TASK GOAL: The material below holds a span beginning at the line with "Feel free to" and ending at the line with "This project is". Quote that span exactly, both ends included, and only that span.

MATERIAL TO PROCESS:
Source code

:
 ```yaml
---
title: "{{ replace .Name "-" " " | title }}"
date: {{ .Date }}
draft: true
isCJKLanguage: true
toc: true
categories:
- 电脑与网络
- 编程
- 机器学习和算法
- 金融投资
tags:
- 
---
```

* * *

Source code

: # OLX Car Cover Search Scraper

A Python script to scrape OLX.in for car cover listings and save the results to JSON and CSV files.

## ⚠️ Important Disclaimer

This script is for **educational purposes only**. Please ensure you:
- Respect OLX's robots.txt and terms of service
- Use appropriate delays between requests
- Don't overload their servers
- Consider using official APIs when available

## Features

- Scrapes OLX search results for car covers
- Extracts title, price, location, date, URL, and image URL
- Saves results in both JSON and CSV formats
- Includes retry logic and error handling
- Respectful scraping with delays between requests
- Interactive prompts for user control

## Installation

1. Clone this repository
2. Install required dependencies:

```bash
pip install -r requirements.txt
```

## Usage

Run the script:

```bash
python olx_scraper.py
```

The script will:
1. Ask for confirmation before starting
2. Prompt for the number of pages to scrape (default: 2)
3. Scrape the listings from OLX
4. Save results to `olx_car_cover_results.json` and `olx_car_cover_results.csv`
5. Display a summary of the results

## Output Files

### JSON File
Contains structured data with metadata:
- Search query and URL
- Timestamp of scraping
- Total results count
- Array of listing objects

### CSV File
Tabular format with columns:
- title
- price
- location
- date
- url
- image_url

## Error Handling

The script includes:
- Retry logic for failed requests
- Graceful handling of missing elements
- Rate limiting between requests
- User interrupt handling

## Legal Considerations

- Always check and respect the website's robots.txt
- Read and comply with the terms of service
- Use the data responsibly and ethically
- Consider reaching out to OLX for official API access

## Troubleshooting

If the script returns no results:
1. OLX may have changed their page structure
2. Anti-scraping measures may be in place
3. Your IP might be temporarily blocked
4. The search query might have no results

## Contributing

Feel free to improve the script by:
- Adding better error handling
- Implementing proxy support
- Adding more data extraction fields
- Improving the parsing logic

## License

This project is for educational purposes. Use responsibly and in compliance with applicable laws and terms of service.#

FINAL ANSWER:
Feel free to improve the script by:
- Adding better error handling
- Implementing proxy support
- Adding more data extraction fields
- Improving the parsing logic

## License

This project is for educational purposes. Use responsibly and in compliance with applicable laws and terms of service.#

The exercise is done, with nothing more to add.